__What this task involves__
Each record that follows should be duplicated exactly, except for its pictures.

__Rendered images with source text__

▼

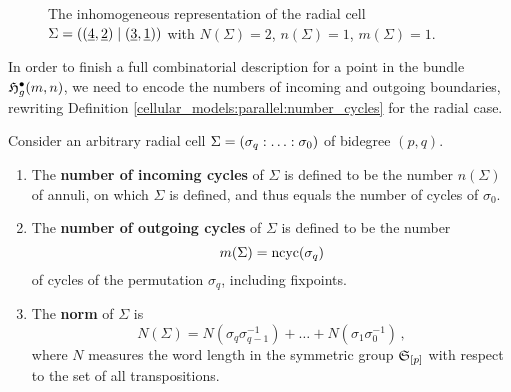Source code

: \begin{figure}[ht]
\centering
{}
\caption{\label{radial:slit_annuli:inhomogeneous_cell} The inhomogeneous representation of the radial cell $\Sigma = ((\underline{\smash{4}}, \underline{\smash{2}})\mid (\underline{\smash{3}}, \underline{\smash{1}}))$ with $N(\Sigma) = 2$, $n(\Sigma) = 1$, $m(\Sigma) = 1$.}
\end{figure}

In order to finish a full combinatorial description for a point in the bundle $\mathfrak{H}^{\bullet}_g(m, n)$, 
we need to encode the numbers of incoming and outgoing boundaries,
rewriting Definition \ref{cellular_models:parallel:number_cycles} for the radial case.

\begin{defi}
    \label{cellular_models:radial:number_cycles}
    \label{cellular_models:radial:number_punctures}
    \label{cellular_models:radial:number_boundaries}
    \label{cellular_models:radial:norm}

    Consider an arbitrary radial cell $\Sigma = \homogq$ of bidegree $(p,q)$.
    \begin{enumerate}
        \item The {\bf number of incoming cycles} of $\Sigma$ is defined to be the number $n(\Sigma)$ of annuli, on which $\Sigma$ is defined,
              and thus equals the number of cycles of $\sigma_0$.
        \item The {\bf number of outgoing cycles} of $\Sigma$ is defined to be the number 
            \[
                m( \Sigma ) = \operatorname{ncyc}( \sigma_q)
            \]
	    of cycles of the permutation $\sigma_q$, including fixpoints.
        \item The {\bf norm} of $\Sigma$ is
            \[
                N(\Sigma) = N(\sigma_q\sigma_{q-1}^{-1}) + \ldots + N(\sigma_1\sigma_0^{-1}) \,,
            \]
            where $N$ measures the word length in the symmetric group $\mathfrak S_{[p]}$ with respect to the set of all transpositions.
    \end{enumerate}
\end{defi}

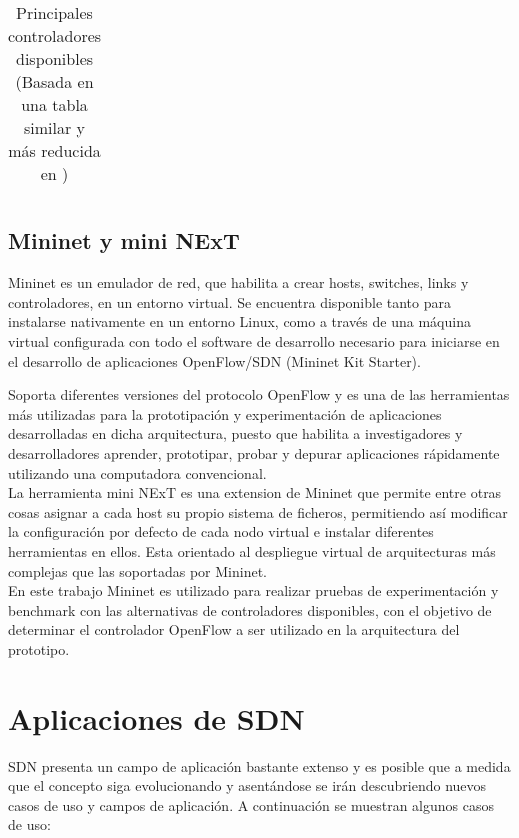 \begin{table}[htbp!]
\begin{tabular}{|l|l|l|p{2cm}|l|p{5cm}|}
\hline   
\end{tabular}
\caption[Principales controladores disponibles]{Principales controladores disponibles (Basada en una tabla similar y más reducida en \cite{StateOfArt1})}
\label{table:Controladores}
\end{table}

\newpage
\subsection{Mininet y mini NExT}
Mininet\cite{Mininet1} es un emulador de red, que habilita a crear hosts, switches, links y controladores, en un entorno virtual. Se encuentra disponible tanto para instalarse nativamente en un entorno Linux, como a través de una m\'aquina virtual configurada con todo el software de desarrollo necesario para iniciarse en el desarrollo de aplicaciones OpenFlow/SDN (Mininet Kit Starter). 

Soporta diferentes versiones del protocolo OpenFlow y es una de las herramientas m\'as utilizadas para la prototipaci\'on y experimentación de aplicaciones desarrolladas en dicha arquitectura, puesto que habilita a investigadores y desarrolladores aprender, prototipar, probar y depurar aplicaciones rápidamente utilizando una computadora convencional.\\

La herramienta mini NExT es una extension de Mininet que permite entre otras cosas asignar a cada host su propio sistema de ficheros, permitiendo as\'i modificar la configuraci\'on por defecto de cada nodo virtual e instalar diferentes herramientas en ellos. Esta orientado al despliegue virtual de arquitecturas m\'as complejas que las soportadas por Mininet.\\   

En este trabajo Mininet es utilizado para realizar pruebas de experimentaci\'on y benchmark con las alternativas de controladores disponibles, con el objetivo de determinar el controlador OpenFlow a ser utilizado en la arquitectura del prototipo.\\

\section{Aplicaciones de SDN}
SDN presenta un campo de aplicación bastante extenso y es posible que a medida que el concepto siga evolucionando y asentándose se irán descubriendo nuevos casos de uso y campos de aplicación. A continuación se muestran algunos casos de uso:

▲

__Response to the exercise__
Source code

: \begin{figure}[ht]
\centering
{}
\caption{\label{radial:slit_annuli:inhomogeneous_cell} The inhomogeneous representation of the radial cell $\Sigma = ((\underline{\smash{4}}, \underline{\smash{2}})\mid (\underline{\smash{3}}, \underline{\smash{1}}))$ with $N(\Sigma) = 2$, $n(\Sigma) = 1$, $m(\Sigma) = 1$.}
\end{figure}

In order to finish a full combinatorial description for a point in the bundle $\mathfrak{H}^{\bullet}_g(m, n)$, 
we need to encode the numbers of incoming and outgoing boundaries,
rewriting Definition \ref{cellular_models:parallel:number_cycles} for the radial case.

\begin{defi}
    \label{cellular_models:radial:number_cycles}
    \label{cellular_models:radial:number_punctures}
    \label{cellular_models:radial:number_boundaries}
    \label{cellular_models:radial:norm}

    Consider an arbitrary radial cell $\Sigma = \homogq$ of bidegree $(p,q)$.
    \begin{enumerate}
        \item The {\bf number of incoming cycles} of $\Sigma$ is defined to be the number $n(\Sigma)$ of annuli, on which $\Sigma$ is defined,
              and thus equals the number of cycles of $\sigma_0$.
        \item The {\bf number of outgoing cycles} of $\Sigma$ is defined to be the number 
            \[
                m( \Sigma ) = \operatorname{ncyc}( \sigma_q)
            \]
	    of cycles of the permutation $\sigma_q$, including fixpoints.
        \item The {\bf norm} of $\Sigma$ is
            \[
                N(\Sigma) = N(\sigma_q\sigma_{q-1}^{-1}) + \ldots + N(\sigma_1\sigma_0^{-1}) \,,
            \]
            where $N$ measures the word length in the symmetric group $\mathfrak S_{[p]}$ with respect to the set of all transpositions.
    \end{enumerate}
\end{defi}

 \begin{table}[htbp!]
\begin{tabular}{|l|l|l|p{2cm}|l|p{5cm}|}
\hline   
\end{tabular}
\caption[Principales controladores disponibles]{Principales controladores disponibles (Basada en una tabla similar y más reducida en \cite{StateOfArt1})}
\label{table:Controladores}
\end{table}

\newpage
\subsection{Mininet y mini NExT}
Mininet\cite{Mininet1} es un emulador de red, que habilita a crear hosts, switches, links y controladores, en un entorno virtual. Se encuentra disponible tanto para instalarse nativamente en un entorno Linux, como a través de una m\'aquina virtual configurada con todo el software de desarrollo necesario para iniciarse en el desarrollo de aplicaciones OpenFlow/SDN (Mininet Kit Starter). 

Soporta diferentes versiones del protocolo OpenFlow y es una de las herramientas m\'as utilizadas para la prototipaci\'on y experimentación de aplicaciones desarrolladas en dicha arquitectura, puesto que habilita a investigadores y desarrolladores aprender, prototipar, probar y depurar aplicaciones rápidamente utilizando una computadora convencional.\\

La herramienta mini NExT es una extension de Mininet que permite entre otras cosas asignar a cada host su propio sistema de ficheros, permitiendo as\'i modificar la configuraci\'on por defecto de cada nodo virtual e instalar diferentes herramientas en ellos. Esta orientado al despliegue virtual de arquitecturas m\'as complejas que las soportadas por Mininet.\\   

En este trabajo Mininet es utilizado para realizar pruebas de experimentaci\'on y benchmark con las alternativas de controladores disponibles, con el objetivo de determinar el controlador OpenFlow a ser utilizado en la arquitectura del prototipo.\\

\section{Aplicaciones de SDN}
SDN presenta un campo de aplicación bastante extenso y es posible que a medida que el concepto siga evolucionando y asentándose se irán descubriendo nuevos casos de uso y campos de aplicación. A continuación se muestran algunos casos de uso:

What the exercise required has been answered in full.